Dataset extract Block Start

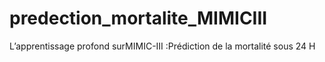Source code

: # predection_mortalite_MIMICIII
L’apprentissage profond surMIMIC-III :Prédiction de la mortalité sous 24 H
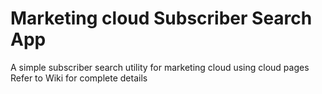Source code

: # Marketing cloud Subscriber Search App
A simple subscriber search utility for marketing cloud using cloud pages
Refer to Wiki for complete details

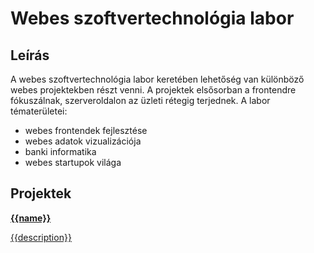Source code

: # Webes szoftvertechnológia labor

## Leírás

A webes szoftvertechnológia labor keretében lehetőség van különböző webes projektekben részt venni. A projektek elsősorban a frontendre fókuszálnak, szerveroldalon az üzleti rétegig terjednek. A labor tématerületei:

* webes frontendek fejlesztése
* webes adatok vizualizációja
* banki informatika
* webes startupok világa

## Projektek

<section class="columns">
  <a data-each="projects" href="{{url}}" class="{{color}} card">
    <strong>{{name}}</strong>
    <p>{{description}}</p>
  </a>
</section>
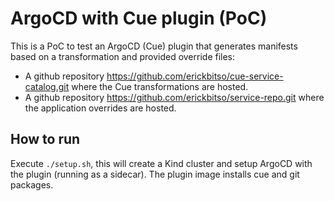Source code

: 
# ArgoCD with Cue plugin (PoC)

This is a PoC to test an ArgoCD (Cue) plugin that generates manifests based on a transformation and provided override files:
  - A github repository https://github.com/erickbitso/cue-service-catalog.git where the Cue transformations are hosted.
  - A github repository https://github.com/erickbitso/service-repo.git where the application overrides are hosted.

## How to run

Execute `./setup.sh`, this will create a Kind cluster and setup ArgoCD with the plugin (running as a sidecar). The plugin image
installs cue and git packages.

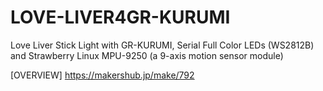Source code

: # LOVE-LIVER4GR-KURUMI
Love Liver Stick Light with GR-KURUMI, Serial Full Color LEDs (WS2812B) and  Strawberry Linux MPU-9250 (a 9-axis motion sensor module)

[OVERVIEW] https://makershub.jp/make/792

Dataset extract Block End

▸ Problem statement: Between and including the line with "webes startupok világa" and the line with "This is a PoC", repeat every line exactly as it appears above, with pictures left out.

▸ Written answer:
* webes startupok világa

## Projektek

<section class="columns">
  <a data-each="projects" href="{{url}}" class="{{color}} card">
    <strong>{{name}}</strong>
    <p>{{description}}</p>
  </a>
</section>
Source code

: 
# ArgoCD with Cue plugin (PoC)

This is a PoC to test an ArgoCD (Cue) plugin that generates manifests based on a transformation and provided override files:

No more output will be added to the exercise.